* _Directions for this task_: The lines from the start of the records below through the line containing "We incrementally varied" are to be copied exactly, both ends included, with nothing added.

Saved entries

::::::::

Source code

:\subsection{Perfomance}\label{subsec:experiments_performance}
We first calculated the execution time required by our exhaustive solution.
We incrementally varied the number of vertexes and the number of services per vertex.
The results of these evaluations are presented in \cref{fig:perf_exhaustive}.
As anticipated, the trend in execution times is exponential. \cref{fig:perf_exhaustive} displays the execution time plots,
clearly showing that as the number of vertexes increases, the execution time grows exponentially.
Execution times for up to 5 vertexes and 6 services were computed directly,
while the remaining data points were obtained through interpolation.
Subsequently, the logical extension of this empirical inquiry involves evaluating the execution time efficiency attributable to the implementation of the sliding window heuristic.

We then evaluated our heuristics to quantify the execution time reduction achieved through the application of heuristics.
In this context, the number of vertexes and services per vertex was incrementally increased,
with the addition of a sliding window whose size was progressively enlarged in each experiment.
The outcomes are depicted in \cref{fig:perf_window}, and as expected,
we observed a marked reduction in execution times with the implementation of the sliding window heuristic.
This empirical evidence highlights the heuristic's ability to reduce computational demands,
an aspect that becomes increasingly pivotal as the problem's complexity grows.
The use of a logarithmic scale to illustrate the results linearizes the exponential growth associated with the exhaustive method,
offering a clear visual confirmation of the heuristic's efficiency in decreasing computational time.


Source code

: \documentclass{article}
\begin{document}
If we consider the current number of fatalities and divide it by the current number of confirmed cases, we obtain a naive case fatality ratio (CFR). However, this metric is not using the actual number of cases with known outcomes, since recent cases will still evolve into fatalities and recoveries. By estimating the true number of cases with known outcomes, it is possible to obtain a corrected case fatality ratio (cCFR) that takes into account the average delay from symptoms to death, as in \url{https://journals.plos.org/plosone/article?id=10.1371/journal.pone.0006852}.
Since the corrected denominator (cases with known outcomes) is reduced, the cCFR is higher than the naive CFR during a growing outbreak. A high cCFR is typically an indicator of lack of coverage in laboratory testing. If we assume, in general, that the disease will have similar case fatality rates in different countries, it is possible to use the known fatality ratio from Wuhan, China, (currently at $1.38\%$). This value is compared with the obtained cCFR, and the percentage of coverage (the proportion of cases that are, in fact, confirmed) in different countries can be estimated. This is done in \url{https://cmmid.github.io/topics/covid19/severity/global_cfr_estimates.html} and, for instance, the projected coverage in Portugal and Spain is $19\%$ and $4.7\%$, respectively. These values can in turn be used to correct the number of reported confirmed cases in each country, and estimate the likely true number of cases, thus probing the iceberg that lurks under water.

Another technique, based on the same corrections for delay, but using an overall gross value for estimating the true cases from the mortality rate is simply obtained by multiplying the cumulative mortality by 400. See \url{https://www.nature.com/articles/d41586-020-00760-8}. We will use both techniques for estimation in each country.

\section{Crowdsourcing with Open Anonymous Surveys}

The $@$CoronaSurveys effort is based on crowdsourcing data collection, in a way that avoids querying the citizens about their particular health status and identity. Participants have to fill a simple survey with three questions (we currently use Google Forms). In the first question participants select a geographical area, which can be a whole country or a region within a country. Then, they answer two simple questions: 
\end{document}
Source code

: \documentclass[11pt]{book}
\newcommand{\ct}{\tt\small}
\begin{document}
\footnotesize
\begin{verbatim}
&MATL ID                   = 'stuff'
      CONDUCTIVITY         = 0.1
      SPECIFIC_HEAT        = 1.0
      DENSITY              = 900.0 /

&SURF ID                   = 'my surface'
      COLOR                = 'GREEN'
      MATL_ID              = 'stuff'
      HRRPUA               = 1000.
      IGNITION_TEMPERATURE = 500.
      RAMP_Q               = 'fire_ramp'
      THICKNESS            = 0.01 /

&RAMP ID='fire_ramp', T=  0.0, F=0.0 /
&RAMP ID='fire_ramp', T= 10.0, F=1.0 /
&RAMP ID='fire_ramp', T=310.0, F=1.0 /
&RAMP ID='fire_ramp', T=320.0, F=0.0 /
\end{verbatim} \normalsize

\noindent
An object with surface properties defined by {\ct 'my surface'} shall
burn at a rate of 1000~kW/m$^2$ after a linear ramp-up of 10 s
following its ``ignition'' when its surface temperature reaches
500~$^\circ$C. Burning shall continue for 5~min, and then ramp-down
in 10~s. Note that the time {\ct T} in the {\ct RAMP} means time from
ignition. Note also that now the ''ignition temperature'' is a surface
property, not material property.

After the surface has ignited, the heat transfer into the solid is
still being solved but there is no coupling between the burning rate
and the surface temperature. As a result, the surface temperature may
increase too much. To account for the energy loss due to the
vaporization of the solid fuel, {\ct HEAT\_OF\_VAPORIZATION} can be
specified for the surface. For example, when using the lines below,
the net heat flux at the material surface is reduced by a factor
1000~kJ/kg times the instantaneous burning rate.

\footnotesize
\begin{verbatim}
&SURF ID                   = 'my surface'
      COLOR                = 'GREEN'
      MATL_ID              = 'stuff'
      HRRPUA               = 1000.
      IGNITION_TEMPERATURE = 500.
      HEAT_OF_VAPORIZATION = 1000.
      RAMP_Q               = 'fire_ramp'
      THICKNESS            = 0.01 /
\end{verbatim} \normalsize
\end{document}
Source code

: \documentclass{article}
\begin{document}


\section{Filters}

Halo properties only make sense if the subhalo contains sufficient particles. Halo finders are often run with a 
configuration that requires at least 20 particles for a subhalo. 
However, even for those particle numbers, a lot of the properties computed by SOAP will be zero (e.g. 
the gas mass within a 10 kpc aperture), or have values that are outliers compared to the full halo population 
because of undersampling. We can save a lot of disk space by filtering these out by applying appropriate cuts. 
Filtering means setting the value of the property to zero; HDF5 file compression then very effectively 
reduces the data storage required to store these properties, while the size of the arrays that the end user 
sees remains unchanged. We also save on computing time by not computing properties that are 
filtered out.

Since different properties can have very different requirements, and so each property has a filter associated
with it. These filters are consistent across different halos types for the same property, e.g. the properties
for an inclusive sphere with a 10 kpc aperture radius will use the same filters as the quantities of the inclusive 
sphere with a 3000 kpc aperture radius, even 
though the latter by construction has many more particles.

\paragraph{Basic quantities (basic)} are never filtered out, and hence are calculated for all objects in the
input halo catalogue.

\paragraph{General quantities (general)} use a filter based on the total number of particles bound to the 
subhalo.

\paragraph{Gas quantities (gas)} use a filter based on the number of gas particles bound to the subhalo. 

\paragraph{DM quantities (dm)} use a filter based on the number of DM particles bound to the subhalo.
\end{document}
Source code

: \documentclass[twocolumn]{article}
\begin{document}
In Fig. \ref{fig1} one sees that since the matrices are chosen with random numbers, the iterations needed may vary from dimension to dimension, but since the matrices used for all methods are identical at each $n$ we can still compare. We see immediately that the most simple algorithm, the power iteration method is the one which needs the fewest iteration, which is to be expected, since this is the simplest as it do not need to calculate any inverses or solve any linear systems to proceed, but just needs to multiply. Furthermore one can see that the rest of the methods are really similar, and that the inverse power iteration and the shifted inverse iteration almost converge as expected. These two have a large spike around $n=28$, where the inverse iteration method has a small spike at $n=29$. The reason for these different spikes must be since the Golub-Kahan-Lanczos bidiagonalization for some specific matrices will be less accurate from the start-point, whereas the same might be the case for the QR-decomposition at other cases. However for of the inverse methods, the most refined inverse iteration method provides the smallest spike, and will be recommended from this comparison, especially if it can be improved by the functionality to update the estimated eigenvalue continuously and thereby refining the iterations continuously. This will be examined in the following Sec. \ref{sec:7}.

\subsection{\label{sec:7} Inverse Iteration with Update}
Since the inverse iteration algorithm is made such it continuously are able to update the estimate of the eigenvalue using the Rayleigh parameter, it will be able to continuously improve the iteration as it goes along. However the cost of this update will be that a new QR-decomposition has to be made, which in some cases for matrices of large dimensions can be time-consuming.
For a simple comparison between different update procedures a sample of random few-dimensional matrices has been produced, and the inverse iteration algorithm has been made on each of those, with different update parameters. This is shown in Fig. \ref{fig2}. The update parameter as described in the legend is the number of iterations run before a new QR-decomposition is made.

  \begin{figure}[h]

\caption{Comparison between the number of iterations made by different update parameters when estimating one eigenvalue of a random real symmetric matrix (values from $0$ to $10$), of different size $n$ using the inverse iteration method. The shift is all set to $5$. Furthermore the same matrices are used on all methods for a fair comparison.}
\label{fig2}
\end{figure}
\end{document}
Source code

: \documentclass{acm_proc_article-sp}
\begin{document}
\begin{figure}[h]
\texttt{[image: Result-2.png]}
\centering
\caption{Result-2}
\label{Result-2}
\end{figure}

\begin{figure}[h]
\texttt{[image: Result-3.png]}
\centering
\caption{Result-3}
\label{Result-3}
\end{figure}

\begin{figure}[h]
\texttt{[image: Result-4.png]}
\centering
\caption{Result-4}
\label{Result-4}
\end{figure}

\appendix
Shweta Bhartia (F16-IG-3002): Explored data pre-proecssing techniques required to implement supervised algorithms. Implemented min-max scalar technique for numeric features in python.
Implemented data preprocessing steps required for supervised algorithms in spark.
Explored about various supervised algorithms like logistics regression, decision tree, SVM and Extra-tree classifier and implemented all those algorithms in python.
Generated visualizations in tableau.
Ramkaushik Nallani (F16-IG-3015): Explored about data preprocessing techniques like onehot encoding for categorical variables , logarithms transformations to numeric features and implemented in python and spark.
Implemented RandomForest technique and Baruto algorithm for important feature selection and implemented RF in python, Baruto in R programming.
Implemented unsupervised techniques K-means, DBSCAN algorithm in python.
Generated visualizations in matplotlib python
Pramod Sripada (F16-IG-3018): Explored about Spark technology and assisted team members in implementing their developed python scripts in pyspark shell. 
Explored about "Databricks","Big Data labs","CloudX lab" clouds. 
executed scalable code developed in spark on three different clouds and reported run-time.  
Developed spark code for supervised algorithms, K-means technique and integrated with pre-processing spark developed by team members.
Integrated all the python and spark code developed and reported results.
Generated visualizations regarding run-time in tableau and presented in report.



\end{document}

::::::::

* _Task answer_:
Source code

:\subsection{Perfomance}\label{subsec:experiments_performance}
We first calculated the execution time required by our exhaustive solution.
We incrementally varied the number of vertexes and the number of services per vertex.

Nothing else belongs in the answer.